The Grammatical Function Analysis between Korean Adnoun Clause 
and Noun Phrase by Using Support Vector Machines 
 
Songwook Lee 
Dept. of Computer Science, 
Sogang University 
1 Sinsu-dong, Mapo-gu 
Seoul, Korea 121-742 
gospelo@nlprep.sogang.ac.kr
Tae-Yeoub Jang 
Dept. of English,  
Hankuk University of Foreign 
Studies 
270, Imun-dong, 
Dongdaemun-gu, Seoul, 
Korea 130-791 
tae@hufs.ac.kr 
Jungyun Seo 
Dept. of Computer Science, 
Sogang University 
1 Sinsu-dong, Mapo-gu 
Seoul, Korea 121-742 
seojy@ccs.sogang.ac.kr 
 
 
Abstract 
This study aims to improve the 
performance of identifying 
grammatical functions between an 
adnoun clause and a noun phrase in 
Korean.  The key task is to determine 
the relation between the two 
constituents in terms of such 
functional categories as subject, object, 
adverbial, and appositive. The 
problem is mainly caused by the fact 
that functional morphemes, which are 
considered to be crucial for identifying 
the relation, are frequently omitted in 
the noun phrases. To tackle this 
problem, we propose to employ the 
Support Vector Machines(SVM) in 
determining the grammatical functions. 
Through an experiment with a tagged 
corpus for training SVMs, the 
proposed model is found to be useful. 
 
1 Introduction 
 
Many structural ambiguities in Korean sentences 
are one of the major problems in Korean 
syntactic analyses. Most of those ambiguities can 
be classified into either of two categories known 
as "noun phrase (NP) attachment problem" and 
"verb phrase (VP) attachment problem".  The NP 
attachment problem refers to finding the VP 
which is the head of an NP. On the other hand, 
the VP attachment problem refers to finding the 
VP which is the head of a VP. 
In resolving the NP attachment problem, 
functional morphemes play an important role as 
they are the crucial elements in characterizing the 
grammatical function between an NP and its 
related VP. However, the problem is that there 
are many NPs that do not have such functional 
morphemes explicitly attached to each of them.  
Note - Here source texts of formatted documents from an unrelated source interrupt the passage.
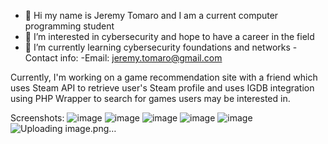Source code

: - 👋 Hi my name is Jeremy Tomaro and I am a current computer programming student 
- 👀 I’m interested in cybersecurity and hope to have a career in the field
- 🌱 I’m currently learning cybersecurity foundations and networks
-Contact info: 
  -Email: jeremy.tomaro@gmail.com


Currently, I'm working on a game recommendation site with a friend which uses Steam API to retrieve user's Steam profile
and uses IGDB integration using PHP Wrapper to search for games users may be interested in.

Screenshots: 
![image](https://github.com/jeremyt2003/jeremyt2003/assets/163692010/1afc22d3-e2d4-45b3-b277-2fc2941d794e)
![image](https://github.com/jeremyt2003/jeremyt2003/assets/163692010/fd747c8c-4859-42a5-b626-1059ab3fde7e)
![image](https://github.com/jeremyt2003/jeremyt2003/assets/163692010/85703ca2-9592-46b5-b6c6-2c5b6e83df57)
![image](https://github.com/jeremyt2003/jeremyt2003/assets/163692010/3d4cab7a-d9bf-4049-9706-5d9cde2700df)
![image](https://github.com/jeremyt2003/jeremyt2003/assets/163692010/4e37b481-86c3-4af5-b587-120020ae1f22)
![Uploading image.png…]()


  
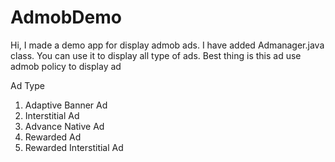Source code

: # AdmobDemo
Hi, I made a demo app for display admob ads. I have added Admanager.java class. You can use it to display all type of ads.
Best thing is this ad use admob policy to display ad

Ad Type

1. Adaptive Banner Ad
2. Interstitial Ad
3. Advance Native Ad
4. Rewarded Ad
5. Rewarded Interstitial Ad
This omission makes it difficult to identify the 
relation between constituents and subsequently 
to solve the NP attachment problem. Moreover, 
most Korean sentences are complex sentences, 
which also makes the problem more complicated. 
In this research, we make an attempt to solve 
this problem. The focus is on the analysis of the 
grammatical function between an NP and an 
embedded adnoun clause with a functional 
morpheme omitted.  
We adopt Support Vector Machines(SVM) as 
the device by which a given adnoun clause is 
analyzed as one of three relative functions 
(subject, object, or adverbial) or an appositive.  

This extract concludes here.